Joshua Keating at PASSPORT ("A Blog By The Editors Of Foreign Policy") makes a crucial distinction that, in our overly legalistic and litigious society, is lost on many.
Money quote(s):
"(T)he impending U.N. General Assembly vote recognizing the Palestinian state will be illegitimate, as Palestine doesn't meet international law's minimum standards for nationhood"
That's not Mr. Keating's position, by the way; he's just re-stating another's argument.
"I don't think this is a particularly strong case for supporters of Israel to make. Montevideo is a rather quaint set of criteria with little actual relevance in the Calvinball world of contemporary sovereignty disputes. This is doubly true when it comes to U.N. recognition."

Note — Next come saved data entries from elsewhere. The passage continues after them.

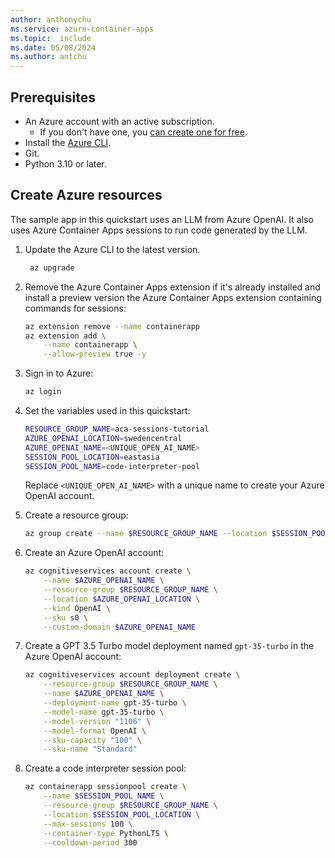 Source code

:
 ```yaml
---
author: anthonychu
ms.service: azure-container-apps
ms.topic:  include
ms.date: 05/08/2024
ms.author: antchu
---
```


## Prerequisites

- An Azure account with an active subscription.
  - If you don't have one, you [can create one for free](https://azure.microsoft.com/free/students/?cid=msft_learn).
- Install the [Azure CLI](/cli/azure/install-azure-cli).
- Git.
- Python 3.10 or later.

## Create Azure resources

The sample app in this quickstart uses an LLM from Azure OpenAI. It also uses Azure Container Apps sessions to run code generated by the LLM.

1. Update the Azure CLI to the latest version.

   ```bash
    az upgrade
    ```

1. Remove the Azure Container Apps extension if it's already installed and install a preview version the Azure Container Apps extension containing commands for sessions:

    ```bash
    az extension remove --name containerapp
    az extension add \
        --name containerapp \
        --allow-preview true -y
    ```

1. Sign in to Azure:

   ```bash
   az login
   ```

1. Set the variables used in this quickstart:

    ```bash
    RESOURCE_GROUP_NAME=aca-sessions-tutorial
    AZURE_OPENAI_LOCATION=swedencentral
    AZURE_OPENAI_NAME=<UNIQUE_OPEN_AI_NAME>
    SESSION_POOL_LOCATION=eastasia
    SESSION_POOL_NAME=code-interpreter-pool
    ```

    Replace `<UNIQUE_OPEN_AI_NAME>` with a unique name to create your Azure OpenAI account.

1. Create a resource group:

   ```bash
   az group create --name $RESOURCE_GROUP_NAME --location $SESSION_POOL_LOCATION
   ```

1. Create an Azure OpenAI account:

    ```bash
    az cognitiveservices account create \
        --name $AZURE_OPENAI_NAME \
        --resource-group $RESOURCE_GROUP_NAME \
        --location $AZURE_OPENAI_LOCATION \
        --kind OpenAI \
        --sku s0 \
        --custom-domain $AZURE_OPENAI_NAME
    ```

1. Create a GPT 3.5 Turbo model deployment named `gpt-35-turbo` in the Azure OpenAI account:

    ```bash
    az cognitiveservices account deployment create \
        --resource-group $RESOURCE_GROUP_NAME \
        --name $AZURE_OPENAI_NAME \
        --deployment-name gpt-35-turbo \
        --model-name gpt-35-turbo \
        --model-version "1106" \
        --model-format OpenAI \
        --sku-capacity "100" \
        --sku-name "Standard"
    ```

1. Create a code interpreter session pool:

    ```bash
    az containerapp sessionpool create \
        --name $SESSION_POOL_NAME \
        --resource-group $RESOURCE_GROUP_NAME \
        --location $SESSION_POOL_LOCATION \
        --max-sessions 100 \
        --container-type PythonLTS \
        --cooldown-period 300
    ```
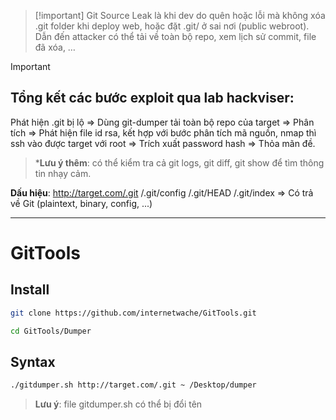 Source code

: > [!important] Git Source Leak là khi dev do quên hoặc lỗi mà không xóa .git folder khi deploy web, hoặc đặt .git/ ở sai nơi (public webroot). Dẫn đến attacker có thể tải về toàn bộ repo, xem lịch sử commit, file đã xóa, …

> [!important]
> 
> ## Tổng kết các bước exploit qua lab hackviser:
> 
> Phát hiện .git bị lộ ⇒ Dùng git-dumper tải toàn bộ repo của target ⇒ Phân tích ⇒ Phát hiện file id rsa, kết hợp với bước phân tích mã nguồn, nmap thì ssh vào được target với root ⇒ Trích xuất password hash ⇒ Thỏa mãn đề.
> 
> > ***Lưu ý thêm**: có thể kiểm tra cả git logs, git diff, git show để tìm thông tin nhạy cảm.

**Dấu hiệu**: http://target.com/.git
/.git/config
/.git/HEAD
/.git/index
⇒ Có trả về Git (plaintext, binary, config, ...)

---
# GitTools
## Install
```Bash
git clone https://github.com/internetwache/GitTools.git
```
```Bash
cd GitTools/Dumper
```

## Syntax
```Bash
./gitdumper.sh http://target.com/.git ~ /Desktop/dumper
```
> **Lưu ý**: file gitdumper.sh có thể bị đổi tên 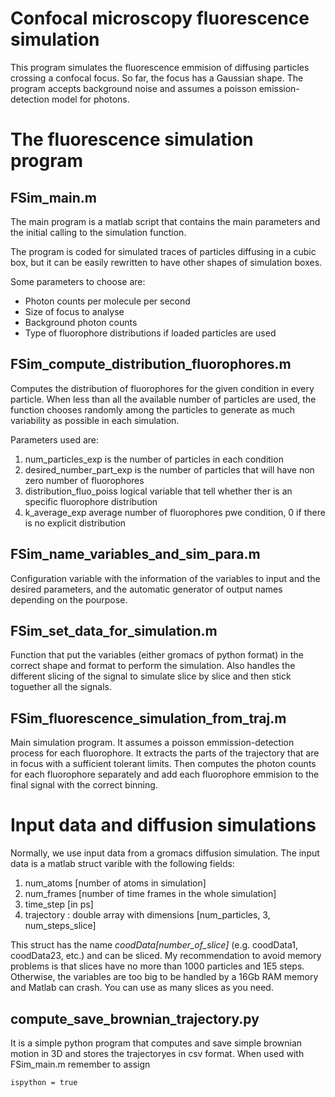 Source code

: # Confocal microscopy fluorescence simulation

This program simulates the fluorescence emmision of diffusing particles crossing a confocal focus. So far, the focus has a Gaussian shape. The program accepts background noise and assumes a poisson emission-detection model for photons.

# The fluorescence simulation program

## FSim_main.m

The main program  is a matlab script that contains the main parameters and the initial calling to the simulation function. 

The program is coded for simulated traces of particles diffusing in a cubic box, but it can be easily rewritten to have other shapes of simulation boxes.

Some parameters to choose are: 
* Photon counts per molecule per second
* Size of focus to analyse
* Background photon counts
* Type of fluorophore distributions if loaded particles are used

## FSim_compute_distribution_fluorophores.m

Computes the distribution of fluorophores for the given condition in every particle. When less than all the available number of particles are used, the function chooses randomly among the particles to generate as much variability as possible in each simulation.

Parameters used are:
1. num_particles_exp is the number of particles in each condition
2. desired_number_part_exp is the number of particles that will have non zero number of fluorophores
3. distribution_fluo_poiss logical variable that tell whether ther is an specific fluorophore distribution
4. k_average_exp average number of fluorophores pwe condition, 0 if there is no explicit distribution

## FSim_name_variables_and_sim_para.m

Configuration variable with the information of the variables to input and the desired parameters, and the automatic generator of output names depending on the pourpose.

## FSim_set_data_for_simulation.m

Function that put the variables (either gromacs of python format) in the correct shape and format to perform the simulation. Also handles the different slicing of the signal to simulate slice by slice and then stick toguether all the signals.

## FSim_fluorescence_simulation_from_traj.m

Main simulation program. It assumes a poisson emmission-detection process for each fluorophore. It extracts the parts of the trajectory that are in focus with a sufficient tolerant limits. Then computes the photon counts for each fluorophore separately and add each fluorophore emmision to the final signal with the correct binning.

# Input data and diffusion simulations

Normally, we use input data from a gromacs diffusion simulation. The input data is a matlab struct varible with the following fields:

1. num_atoms [number of atoms in simulation]
2. num_frames [number of time frames in the whole simulation]
3. time_step [in ps]
4. trajectory : double array with dimensions [num_particles, 3, num_steps_slice]

This struct has the name *coodData[number_of_slice]* (e.g. coodData1, coodData23, etc.) and can be sliced. My recommendation to avoid memory problems is that slices have no more than 1000 particles and 1E5 steps. Otherwise, the variables are too big to be handled by a 16Gb RAM memory and Matlab can crash. You can use as many slices as you need.

## compute_save_brownian_trajectory.py 

It is a simple python program that computes and save simple brownian motion in 3D and stores the trajectoryes in csv format. When used with FSim_main.m remember to assign 
```
ispython = true
```
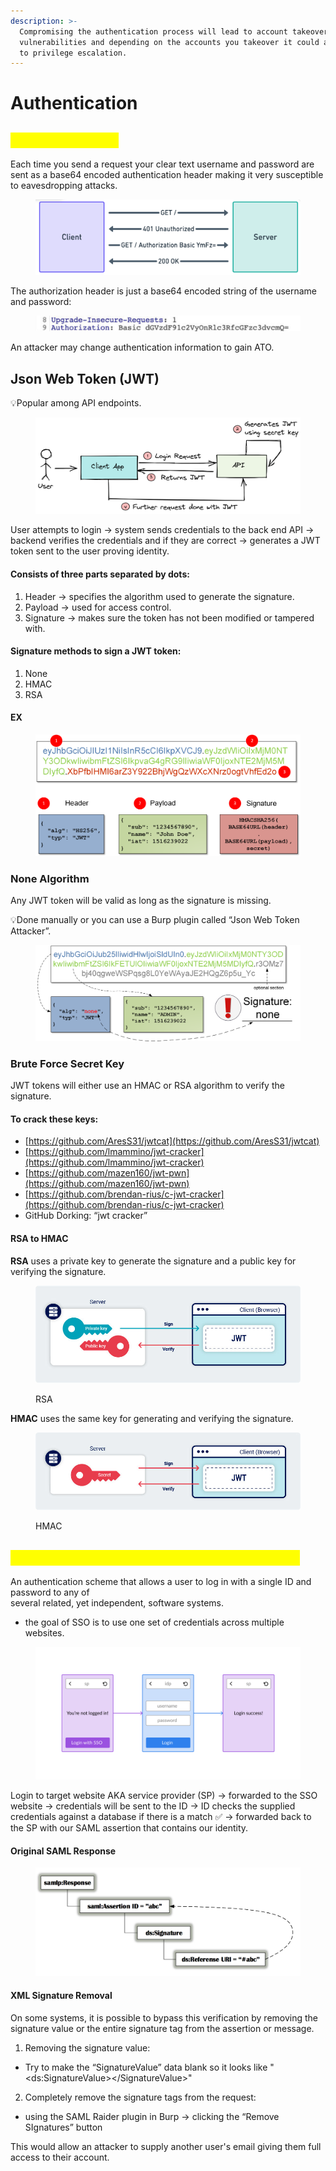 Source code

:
 ```yaml
---
description: >-
  Compromising the authentication process will lead to account takeover (ATO)
  vulnerabilities and depending on the accounts you takeover it could also lead
  to privilege escalation.
---
```


# Authentication

## <mark style="color:yellow;">HTTP Basic Auth</mark>

Each time you send a request your clear text username and password are sent as a base64 encoded authentication header making it very susceptible to eavesdropping attacks.

<figure><img src="../.gitbook/assets/image (1) (1) (1).png" alt=""><figcaption></figcaption></figure>

The authorization header is just a base64 encoded string of the username and password:

<figure><img src="../.gitbook/assets/image (1).png" alt=""><figcaption></figcaption></figure>

An attacker may change authentication information to gain ATO.

## Json Web Token (JWT)

💡Popular among API endpoints.

<figure><img src="../.gitbook/assets/image (18).png" alt=""><figcaption></figcaption></figure>

User attempts to login -> system sends credentials to the back end API -> backend verifies the credentials and if they are correct -> generates a JWT token sent to the user proving identity.

#### Consists of three parts separated by dots:&#x20;

1. Header -> specifies the algorithm used to generate the signature.
2. Payload -> used for access control.
3. Signature -> makes sure the token has not been modified or tampered with.

#### Signature methods to sign a JWT token:

1. None
2. HMAC
3. RSA

#### EX

<figure><img src="../.gitbook/assets/image (21).png" alt=""><figcaption></figcaption></figure>

### None Algorithm

Any JWT token will be valid as long as the signature is missing.

💡Done manually or you can use a Burp plugin called “Json Web Token Attacker”.

<figure><img src="../.gitbook/assets/image (20).png" alt=""><figcaption></figcaption></figure>

### Brute Force Secret Key

JWT tokens will either use an HMAC or RSA algorithm to verify the signature.

#### To crack these keys:

* [https://github.com/AresS31/jwtcat](https://github.com/AresS31/jwtcat)
* [https://github.com/lmammino/jwt-cracker](https://github.com/lmammino/jwt-cracker)
* [https://github.com/mazen160/jwt-pwn](https://github.com/mazen160/jwt-pwn)
* [https://github.com/brendan-rius/c-jwt-cracker](https://github.com/brendan-rius/c-jwt-cracker)
* GitHub Dorking: “jwt cracker”

#### RSA to HMAC

**RSA** uses a private key to generate the signature and a public key for verifying the signature.

<figure><img src="../.gitbook/assets/image (24).png" alt=""><figcaption><p>RSA</p></figcaption></figure>

**HMAC** uses the same key for generating and verifying the signature.

<figure><img src="../.gitbook/assets/image (23).png" alt=""><figcaption><p>HMAC</p></figcaption></figure>

## <mark style="color:yellow;">Security Assertion Markup Language (SAML)</mark>&#x20;

An authentication scheme that allows a user to log in with a single ID and password to any of\
several related, yet independent, software systems.

* the goal of SSO is to use one set of credentials across multiple websites.

<figure><img src="../.gitbook/assets/image (25).png" alt=""><figcaption></figcaption></figure>

Login to target website AKA service provider (SP) -> forwarded to the SSO website -> credentials will be sent to the ID -> ID checks the supplied credentials against a database if there is a match ✅ -> forwarded back to the SP with our SAML assertion that contains our identity.

#### Original SAML Response

<figure><img src="../.gitbook/assets/image.png" alt=""><figcaption></figcaption></figure>

#### XML Signature Removal

On some systems, it is possible to bypass this verification by removing the signature value or the entire signature tag from the assertion or message.

1. Removing the signature value:

* Try to make the “SignatureValue” data blank so it looks like "\<ds:SignatureValue>\</SignatureValue>"

2. Completely remove the signature tags from the request:

* using the SAML Raider plugin in Burp -> clicking the “Remove SIgnatures” button

This would allow an attacker to supply another user's email giving them full access to their account.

Calvinball? Rather fizbin.
"U.N. member states come into being not because they meet an objective standard for nationhood. As I've written before, if that were true, the Palestinian state would probably have been admitted long before South Sudan. Countries become member states after two-thirds of the General Assembly votes for them and the Security Council approves. It's a political process, not a legal one, and wishing it away with a technicality is unlikely to be effective." (Bold typeface added for emphasis. - CAA.)
Bear in mind also that, UN membership aside, what makes a nation-state is being a nation-state; nothing more, nothing less. Recognition by others, even the UN, is nice and all, but only dispositive if you thing the UN is some sort of world authority or something.